Directions
A picture should never appear in your copy. Transcribe the listing exactly from its first line through the line with "by INMOS in", both ends included.

**** Data for the task

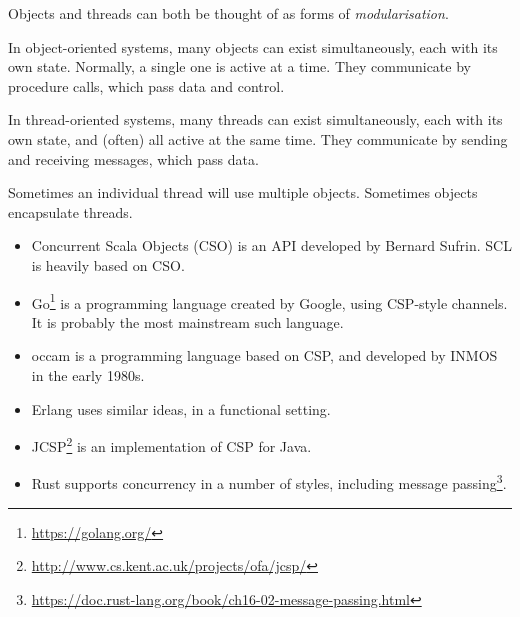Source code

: \documentclass[notes,color]{sepslide0}
\begin{document}

\begin{slide}

Objects and threads can both be thought of as forms of
\emph{modularisation}. 

In object-oriented systems, many objects can exist simultaneously, each with
its own state.  Normally, a single one is active at a time.  They communicate
by procedure calls, which pass data and control.

In thread-oriented systems, many threads can exist simultaneously, each
with its own state, and (often) all active at the same time.  They communicate
by sending and receiving messages, which pass data.

Sometimes an individual thread will use multiple objects.  Sometimes objects
encapsulate threads.
\end{slide}


\begin{slide}

\begin{itemize}
\item Concurrent Scala Objects (CSO) is an API developed by Bernard Sufrin.
  SCL is heavily based on CSO.

\item Go\footnote{\url{https://golang.org/}} is a programming language created
by Google, using CSP-style channels.  It is probably the most
mainstream such language.

\item
{\sf occam} is a programming language based on CSP, and developed by INMOS in
the early 1980s.

\item Erlang uses similar ideas, in a functional setting.

\item JCSP\footnote{\url{http://www.cs.kent.ac.uk/projects/ofa/jcsp/}} is an
implementation of CSP for Java.



\item Rust supports concurrency in a number of styles, including message
  passing\footnote{%
    \url{https://doc.rust-lang.org/book/ch16-02-message-passing.html}}. 

\end{itemize}
\vfill
\end{slide}
\end{document}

********

Task output
Source code

: \documentclass[notes,color]{sepslide0}
\begin{document}

\begin{slide}

Objects and threads can both be thought of as forms of
\emph{modularisation}. 

In object-oriented systems, many objects can exist simultaneously, each with
its own state.  Normally, a single one is active at a time.  They communicate
by procedure calls, which pass data and control.

In thread-oriented systems, many threads can exist simultaneously, each
with its own state, and (often) all active at the same time.  They communicate
by sending and receiving messages, which pass data.

Sometimes an individual thread will use multiple objects.  Sometimes objects
encapsulate threads.
\end{slide}


\begin{slide}

\begin{itemize}
\item Concurrent Scala Objects (CSO) is an API developed by Bernard Sufrin.
  SCL is heavily based on CSO.

\item Go\footnote{\url{https://golang.org/}} is a programming language created
by Google, using CSP-style channels.  It is probably the most
mainstream such language.

\item
{\sf occam} is a programming language based on CSP, and developed by INMOS in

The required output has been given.